Anonymous case studies aren’t ideal, but they can still deliver value
Let’s imagine a scenario: You invested a great deal of time and money in a brilliant, first-person account of how your company’s solution helped a highly-recognizable customer solve a major business problem. The customer has been enthusiastic throughout the process and has gladly given great quotes touting the benefits she’s realized from deploying your solution. You’re in the home stretch and extremely close to publishing a great story that will help close even more deals.
And then the phone rings.
“I’m sorry, but our CMO/CIO/legal department says we have a policy against participating in case studies. We can’t approve this. I’m sorry, I had no idea…”
After you pick yourself up off the ground, it’s time to make a decision:
A) Scrap the case study, and the evidence, quotes, and endorsements you documented can live on in anecdotal ambiguity
B) Convert the content into an anonymous case study by obscuring any details that might give away the customer's identity.
Just typing those words makes my eye twitch.
The anonymous case study: (aka a fairly useless document that most customers aren’t interested in reading.) It’s got big credibility challenges, so it’s near impossible to do any marketing around it. But what choice do you have? It usually goes like this:
You start with this: BMW Deploys Acme’s Solution and Saves $2M Annually*
You end up with this: Large Car Manufacturer Deploys Acme’s Solution and Saves $2M Annually*
In the end, you’ve got a watered down version of the truth, the arduous task of answering to stakeholders when they ask “where is the BMW case study you promised us?”, and a story that won’t help prospective customers envision the solution at their own organizations.
Have hope! There are benefits to a well-written anonymous case study.
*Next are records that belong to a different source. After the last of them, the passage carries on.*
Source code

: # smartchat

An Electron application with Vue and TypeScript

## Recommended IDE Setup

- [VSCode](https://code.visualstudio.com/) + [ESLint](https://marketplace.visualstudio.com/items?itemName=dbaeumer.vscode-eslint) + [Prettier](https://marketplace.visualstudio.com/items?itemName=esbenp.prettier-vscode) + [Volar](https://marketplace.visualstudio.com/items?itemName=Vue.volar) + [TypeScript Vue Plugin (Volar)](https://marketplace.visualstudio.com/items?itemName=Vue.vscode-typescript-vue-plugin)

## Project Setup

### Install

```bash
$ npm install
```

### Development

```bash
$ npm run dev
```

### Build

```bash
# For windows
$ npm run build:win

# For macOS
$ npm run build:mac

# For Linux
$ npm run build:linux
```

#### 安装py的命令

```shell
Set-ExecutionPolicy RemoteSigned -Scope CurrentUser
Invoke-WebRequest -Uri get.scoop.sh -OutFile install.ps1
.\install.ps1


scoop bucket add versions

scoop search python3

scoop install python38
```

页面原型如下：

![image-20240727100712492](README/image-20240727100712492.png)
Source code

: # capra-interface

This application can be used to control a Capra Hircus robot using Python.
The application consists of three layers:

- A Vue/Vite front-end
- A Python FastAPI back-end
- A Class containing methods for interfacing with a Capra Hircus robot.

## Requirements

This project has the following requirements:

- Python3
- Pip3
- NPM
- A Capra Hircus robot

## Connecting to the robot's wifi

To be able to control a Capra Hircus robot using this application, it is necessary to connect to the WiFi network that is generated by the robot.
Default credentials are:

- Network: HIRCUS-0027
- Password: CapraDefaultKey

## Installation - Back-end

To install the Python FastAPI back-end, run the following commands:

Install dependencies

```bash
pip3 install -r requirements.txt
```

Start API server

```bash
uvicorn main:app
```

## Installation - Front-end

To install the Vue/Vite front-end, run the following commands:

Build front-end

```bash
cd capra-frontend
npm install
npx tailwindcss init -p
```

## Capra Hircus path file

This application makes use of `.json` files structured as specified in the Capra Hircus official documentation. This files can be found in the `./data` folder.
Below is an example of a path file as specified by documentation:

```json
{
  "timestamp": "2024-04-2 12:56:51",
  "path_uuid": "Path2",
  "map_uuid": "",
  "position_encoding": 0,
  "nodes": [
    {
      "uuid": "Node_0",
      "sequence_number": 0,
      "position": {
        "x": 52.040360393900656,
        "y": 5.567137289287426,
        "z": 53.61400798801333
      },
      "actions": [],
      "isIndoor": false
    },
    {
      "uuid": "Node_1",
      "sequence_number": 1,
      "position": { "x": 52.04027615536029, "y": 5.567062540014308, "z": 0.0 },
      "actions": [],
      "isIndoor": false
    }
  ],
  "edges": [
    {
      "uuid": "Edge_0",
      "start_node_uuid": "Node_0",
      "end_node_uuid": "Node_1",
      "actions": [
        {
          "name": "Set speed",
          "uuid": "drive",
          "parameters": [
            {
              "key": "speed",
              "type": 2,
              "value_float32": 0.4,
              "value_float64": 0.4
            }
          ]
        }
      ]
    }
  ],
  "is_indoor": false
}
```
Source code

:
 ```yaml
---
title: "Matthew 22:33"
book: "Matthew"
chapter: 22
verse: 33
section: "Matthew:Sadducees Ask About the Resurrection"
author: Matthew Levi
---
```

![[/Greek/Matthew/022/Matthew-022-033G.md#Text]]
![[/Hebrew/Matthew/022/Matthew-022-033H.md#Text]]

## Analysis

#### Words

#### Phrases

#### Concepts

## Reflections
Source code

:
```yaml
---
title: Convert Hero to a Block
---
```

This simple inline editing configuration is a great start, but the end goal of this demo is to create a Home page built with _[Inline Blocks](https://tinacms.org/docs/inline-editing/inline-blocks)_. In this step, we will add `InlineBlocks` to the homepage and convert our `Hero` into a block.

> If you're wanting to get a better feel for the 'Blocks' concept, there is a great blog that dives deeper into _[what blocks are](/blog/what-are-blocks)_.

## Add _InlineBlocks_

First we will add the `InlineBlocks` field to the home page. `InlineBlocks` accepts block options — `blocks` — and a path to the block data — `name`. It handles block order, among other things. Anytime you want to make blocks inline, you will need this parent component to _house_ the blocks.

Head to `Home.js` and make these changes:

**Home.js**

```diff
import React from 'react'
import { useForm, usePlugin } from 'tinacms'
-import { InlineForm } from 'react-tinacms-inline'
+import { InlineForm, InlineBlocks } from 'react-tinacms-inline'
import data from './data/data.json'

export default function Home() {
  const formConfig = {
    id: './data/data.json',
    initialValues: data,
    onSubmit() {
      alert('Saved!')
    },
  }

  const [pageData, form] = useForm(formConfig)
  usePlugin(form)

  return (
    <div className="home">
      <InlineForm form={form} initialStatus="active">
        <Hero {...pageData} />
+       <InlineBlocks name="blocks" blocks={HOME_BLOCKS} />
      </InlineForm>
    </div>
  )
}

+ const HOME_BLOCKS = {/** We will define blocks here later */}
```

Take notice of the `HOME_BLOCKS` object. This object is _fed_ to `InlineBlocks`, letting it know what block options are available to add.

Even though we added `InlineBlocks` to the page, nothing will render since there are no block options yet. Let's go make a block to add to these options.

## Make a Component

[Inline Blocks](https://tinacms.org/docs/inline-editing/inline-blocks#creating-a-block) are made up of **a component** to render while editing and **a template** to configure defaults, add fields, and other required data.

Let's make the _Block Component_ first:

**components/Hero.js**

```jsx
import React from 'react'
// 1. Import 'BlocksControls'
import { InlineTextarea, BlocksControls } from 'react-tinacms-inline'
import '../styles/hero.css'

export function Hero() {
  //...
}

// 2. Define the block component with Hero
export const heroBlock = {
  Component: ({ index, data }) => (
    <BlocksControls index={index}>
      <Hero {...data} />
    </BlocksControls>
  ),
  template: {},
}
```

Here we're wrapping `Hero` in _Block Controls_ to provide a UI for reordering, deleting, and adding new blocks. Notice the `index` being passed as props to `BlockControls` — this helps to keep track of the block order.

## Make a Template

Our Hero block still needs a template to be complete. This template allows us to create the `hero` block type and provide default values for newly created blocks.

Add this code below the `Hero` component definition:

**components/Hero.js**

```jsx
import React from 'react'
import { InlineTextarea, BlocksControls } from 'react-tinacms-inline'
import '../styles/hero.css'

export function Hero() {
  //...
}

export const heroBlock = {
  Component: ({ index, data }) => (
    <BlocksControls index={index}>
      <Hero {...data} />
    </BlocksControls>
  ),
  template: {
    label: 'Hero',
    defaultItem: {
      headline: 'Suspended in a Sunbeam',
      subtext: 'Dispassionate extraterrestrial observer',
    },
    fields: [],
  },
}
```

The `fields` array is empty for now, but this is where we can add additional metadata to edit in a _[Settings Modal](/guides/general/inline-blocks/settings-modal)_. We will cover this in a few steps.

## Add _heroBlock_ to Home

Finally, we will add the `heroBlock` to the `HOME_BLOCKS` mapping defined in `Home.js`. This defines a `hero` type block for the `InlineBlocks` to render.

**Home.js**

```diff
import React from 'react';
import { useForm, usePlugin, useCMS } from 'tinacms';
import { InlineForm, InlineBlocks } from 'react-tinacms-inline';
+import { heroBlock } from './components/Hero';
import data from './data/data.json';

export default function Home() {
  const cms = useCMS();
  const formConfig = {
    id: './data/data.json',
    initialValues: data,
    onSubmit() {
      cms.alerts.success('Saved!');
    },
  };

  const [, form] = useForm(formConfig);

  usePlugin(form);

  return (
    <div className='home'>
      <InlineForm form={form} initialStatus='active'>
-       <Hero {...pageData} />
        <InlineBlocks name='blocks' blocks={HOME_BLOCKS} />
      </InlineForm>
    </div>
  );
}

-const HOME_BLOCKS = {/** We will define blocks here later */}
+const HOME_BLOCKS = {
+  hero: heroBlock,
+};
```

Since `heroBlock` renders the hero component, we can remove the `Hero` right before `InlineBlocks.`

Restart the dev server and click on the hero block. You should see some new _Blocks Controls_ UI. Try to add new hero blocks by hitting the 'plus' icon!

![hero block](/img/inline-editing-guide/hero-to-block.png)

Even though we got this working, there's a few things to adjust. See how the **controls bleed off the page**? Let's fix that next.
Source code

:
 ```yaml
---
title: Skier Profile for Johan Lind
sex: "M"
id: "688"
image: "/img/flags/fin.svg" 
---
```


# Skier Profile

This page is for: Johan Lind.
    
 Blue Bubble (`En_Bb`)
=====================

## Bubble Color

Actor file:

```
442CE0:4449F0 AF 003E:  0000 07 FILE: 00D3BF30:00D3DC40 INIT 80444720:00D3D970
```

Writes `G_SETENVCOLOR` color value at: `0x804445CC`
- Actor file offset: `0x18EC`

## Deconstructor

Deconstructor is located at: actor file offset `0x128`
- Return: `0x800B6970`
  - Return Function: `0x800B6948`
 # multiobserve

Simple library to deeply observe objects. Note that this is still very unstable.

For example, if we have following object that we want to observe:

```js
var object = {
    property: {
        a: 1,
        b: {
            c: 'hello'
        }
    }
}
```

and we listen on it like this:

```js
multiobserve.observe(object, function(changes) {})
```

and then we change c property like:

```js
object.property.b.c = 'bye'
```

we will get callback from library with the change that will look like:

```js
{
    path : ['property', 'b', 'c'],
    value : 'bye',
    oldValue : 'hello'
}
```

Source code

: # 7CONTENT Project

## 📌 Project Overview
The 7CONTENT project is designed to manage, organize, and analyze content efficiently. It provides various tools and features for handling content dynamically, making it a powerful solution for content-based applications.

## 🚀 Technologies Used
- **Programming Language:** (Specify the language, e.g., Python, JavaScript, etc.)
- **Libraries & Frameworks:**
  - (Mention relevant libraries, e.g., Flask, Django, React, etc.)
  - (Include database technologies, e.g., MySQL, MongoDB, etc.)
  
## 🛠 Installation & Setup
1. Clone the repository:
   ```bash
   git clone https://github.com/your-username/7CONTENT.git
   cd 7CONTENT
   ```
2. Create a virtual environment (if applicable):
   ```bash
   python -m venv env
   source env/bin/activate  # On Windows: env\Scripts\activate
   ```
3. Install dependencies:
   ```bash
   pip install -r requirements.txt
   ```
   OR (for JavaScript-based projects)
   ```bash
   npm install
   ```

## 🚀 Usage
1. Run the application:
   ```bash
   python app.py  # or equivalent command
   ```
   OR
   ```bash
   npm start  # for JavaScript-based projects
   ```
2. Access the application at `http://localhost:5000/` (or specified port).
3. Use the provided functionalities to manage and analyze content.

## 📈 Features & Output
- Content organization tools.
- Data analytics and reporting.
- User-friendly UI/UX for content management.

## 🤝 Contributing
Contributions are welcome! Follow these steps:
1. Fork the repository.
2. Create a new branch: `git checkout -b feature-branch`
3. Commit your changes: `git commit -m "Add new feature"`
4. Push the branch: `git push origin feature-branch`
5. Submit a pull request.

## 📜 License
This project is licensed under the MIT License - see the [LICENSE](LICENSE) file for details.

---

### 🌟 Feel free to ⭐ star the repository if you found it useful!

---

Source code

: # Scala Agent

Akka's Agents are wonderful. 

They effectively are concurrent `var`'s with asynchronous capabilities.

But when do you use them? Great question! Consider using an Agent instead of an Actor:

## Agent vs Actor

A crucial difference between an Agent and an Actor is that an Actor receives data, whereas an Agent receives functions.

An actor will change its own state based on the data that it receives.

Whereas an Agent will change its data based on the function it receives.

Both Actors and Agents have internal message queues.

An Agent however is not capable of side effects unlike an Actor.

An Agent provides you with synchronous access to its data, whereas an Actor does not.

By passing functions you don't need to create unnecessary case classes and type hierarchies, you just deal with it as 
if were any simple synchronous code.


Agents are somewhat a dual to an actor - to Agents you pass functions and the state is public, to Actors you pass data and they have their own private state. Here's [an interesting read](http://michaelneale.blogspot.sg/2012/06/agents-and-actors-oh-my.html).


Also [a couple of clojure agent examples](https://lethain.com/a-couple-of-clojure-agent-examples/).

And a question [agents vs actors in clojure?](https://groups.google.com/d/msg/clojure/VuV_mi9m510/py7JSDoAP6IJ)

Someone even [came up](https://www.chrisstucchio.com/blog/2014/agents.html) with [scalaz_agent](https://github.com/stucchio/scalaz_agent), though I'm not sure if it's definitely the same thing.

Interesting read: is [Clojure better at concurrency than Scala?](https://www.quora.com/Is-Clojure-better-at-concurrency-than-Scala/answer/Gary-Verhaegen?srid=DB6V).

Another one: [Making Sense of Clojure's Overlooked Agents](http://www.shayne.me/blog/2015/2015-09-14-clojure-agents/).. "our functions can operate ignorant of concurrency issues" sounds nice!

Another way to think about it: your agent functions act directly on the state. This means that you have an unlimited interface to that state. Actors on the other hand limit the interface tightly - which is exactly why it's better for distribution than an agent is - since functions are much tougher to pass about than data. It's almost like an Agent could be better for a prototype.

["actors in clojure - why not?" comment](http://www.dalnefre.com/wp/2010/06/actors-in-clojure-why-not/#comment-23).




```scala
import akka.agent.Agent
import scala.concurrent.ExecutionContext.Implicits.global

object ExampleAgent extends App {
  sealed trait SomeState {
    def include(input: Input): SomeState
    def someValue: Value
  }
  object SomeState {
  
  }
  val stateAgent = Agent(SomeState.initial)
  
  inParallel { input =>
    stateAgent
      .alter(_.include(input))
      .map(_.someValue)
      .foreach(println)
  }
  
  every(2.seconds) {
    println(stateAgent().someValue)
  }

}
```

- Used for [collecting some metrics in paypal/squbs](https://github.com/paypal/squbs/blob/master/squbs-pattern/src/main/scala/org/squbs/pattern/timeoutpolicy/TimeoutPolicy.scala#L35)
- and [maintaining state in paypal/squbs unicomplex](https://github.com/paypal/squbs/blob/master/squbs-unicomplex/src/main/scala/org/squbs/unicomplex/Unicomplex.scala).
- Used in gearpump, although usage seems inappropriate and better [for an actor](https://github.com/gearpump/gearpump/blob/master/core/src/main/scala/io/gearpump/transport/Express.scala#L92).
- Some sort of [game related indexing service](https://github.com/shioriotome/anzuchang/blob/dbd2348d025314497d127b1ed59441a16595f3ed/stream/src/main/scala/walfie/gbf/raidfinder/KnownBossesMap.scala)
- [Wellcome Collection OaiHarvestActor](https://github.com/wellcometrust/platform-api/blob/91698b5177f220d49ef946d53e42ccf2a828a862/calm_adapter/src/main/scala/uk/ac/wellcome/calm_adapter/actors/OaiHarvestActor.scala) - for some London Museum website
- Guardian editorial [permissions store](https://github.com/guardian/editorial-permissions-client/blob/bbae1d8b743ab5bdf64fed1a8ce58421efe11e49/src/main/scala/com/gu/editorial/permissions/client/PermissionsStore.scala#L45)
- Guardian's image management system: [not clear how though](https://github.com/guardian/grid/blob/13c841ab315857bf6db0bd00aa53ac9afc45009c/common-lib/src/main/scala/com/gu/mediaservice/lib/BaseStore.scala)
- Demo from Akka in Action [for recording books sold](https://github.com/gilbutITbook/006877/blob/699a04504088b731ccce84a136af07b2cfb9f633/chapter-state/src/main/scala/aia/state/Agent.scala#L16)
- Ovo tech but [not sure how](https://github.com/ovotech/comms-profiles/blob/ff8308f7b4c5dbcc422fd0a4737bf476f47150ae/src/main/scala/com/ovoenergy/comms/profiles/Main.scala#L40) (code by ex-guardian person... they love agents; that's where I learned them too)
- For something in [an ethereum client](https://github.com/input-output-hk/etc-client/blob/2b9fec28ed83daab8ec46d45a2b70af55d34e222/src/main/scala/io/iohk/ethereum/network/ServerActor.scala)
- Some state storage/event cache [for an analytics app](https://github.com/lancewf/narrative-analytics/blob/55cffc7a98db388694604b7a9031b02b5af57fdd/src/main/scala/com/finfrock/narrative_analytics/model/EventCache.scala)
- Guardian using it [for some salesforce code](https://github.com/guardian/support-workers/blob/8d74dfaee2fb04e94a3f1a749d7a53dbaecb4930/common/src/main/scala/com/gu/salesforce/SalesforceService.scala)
- The customer is happy that you got the case study published and respected their company policy simultaneously.
- You’ve learned that you should not pursue a case study with that customer in the future.
- Most importantly, you’ve still learned crucial details about this customer’s deployment and how it’s helped them.
Most customers with “no case study” policies are still willing to speak to other customers one-on-one, and now you have the information you need to connect them with other prospective buyers. Most are also open to participating in analyst activities, as long as they’re not quoted (surveys and informational interviews for example).
It’s not ideal, but being blindsided by an anonymous case study isn’t all bad. The most important thing is to preserve the relationship with the customer and find advocacy activities suited to their policies.
Where do you stand on anonymous case studies? Do you see opportunity in them, or do you cancel the project?
*It’s important to note that BMW is just an example of a great brand and they have not pulled out of a case study. We actually published a case study with them last year.